RFR: 8325766: Review seclibs tests for cert expiry

[Mikhail Yankelevich]

On Wed, 19 Feb 2025 15:48:10 GMT, Matthew Donovan <mdonovan at openjdk.org> wrote:

> This PR updates the CertificateBuilder with a new method that creates a new instance with common fields (subject name, public key, serial number, validity, and key uses) filled-in. One test, IPIdentities.java, is updated to show how the method can be used to create various certificates.

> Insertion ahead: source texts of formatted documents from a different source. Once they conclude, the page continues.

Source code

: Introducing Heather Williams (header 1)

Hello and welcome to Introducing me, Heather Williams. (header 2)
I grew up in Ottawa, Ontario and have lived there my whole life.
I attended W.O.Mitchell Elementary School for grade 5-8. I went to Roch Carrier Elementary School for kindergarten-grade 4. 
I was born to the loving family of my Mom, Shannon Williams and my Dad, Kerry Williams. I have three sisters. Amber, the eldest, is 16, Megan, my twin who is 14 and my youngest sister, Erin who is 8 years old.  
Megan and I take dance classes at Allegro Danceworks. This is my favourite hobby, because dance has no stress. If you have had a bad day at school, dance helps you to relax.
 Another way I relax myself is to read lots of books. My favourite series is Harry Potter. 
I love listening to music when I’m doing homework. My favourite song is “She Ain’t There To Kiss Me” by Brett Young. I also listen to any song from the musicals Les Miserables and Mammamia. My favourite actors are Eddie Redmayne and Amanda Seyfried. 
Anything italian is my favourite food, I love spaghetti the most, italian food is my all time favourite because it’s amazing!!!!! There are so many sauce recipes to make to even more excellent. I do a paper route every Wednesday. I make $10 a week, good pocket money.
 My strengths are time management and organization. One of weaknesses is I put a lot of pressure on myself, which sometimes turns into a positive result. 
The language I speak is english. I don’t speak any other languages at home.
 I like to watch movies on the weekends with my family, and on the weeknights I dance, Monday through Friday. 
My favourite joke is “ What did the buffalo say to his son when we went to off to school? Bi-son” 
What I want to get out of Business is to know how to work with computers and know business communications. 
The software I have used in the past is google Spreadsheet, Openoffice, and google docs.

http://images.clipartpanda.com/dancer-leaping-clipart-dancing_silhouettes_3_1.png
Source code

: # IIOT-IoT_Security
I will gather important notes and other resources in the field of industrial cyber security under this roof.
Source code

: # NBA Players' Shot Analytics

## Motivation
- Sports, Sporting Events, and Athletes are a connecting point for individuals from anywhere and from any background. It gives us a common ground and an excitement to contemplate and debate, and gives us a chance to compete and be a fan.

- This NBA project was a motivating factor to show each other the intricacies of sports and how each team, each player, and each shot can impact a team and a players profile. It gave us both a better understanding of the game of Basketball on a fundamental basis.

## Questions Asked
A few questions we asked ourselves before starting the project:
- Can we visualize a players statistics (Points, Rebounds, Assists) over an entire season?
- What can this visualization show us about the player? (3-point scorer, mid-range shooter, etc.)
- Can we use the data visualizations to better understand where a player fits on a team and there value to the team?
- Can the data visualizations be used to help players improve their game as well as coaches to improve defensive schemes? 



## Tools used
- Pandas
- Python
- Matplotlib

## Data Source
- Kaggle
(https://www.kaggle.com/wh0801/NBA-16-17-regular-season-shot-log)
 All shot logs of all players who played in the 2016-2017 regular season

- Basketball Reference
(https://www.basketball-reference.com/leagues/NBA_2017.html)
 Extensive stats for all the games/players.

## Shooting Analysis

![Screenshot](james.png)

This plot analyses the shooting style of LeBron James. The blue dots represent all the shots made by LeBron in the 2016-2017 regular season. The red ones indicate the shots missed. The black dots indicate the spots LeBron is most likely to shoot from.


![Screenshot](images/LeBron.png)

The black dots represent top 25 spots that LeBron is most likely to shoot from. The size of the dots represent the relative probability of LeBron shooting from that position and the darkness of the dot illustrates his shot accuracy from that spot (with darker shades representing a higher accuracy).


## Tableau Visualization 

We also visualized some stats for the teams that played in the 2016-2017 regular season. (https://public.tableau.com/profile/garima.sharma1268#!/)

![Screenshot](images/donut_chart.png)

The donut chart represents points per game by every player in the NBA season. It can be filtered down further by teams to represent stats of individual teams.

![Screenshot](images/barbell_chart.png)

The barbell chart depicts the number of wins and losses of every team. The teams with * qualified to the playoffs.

I attached screenshots that compare the old hard-coded certificates (left) with the new generated certificates.
> 
> ![trusted-cert](https://github.com/user-attachments/assets/4bfaca10-74f3-4d24-9796-288358ae00e1)
> ![server-cert](https://github.com/user-attachments/assets/51ce8ed2-0784-44ab-96a1-9d0a2ea66aaa)
> ![client-cert](https://github.com/user-attachments/assets/5090a71e-ef7a-4303-ae1a-78f89878d1c0)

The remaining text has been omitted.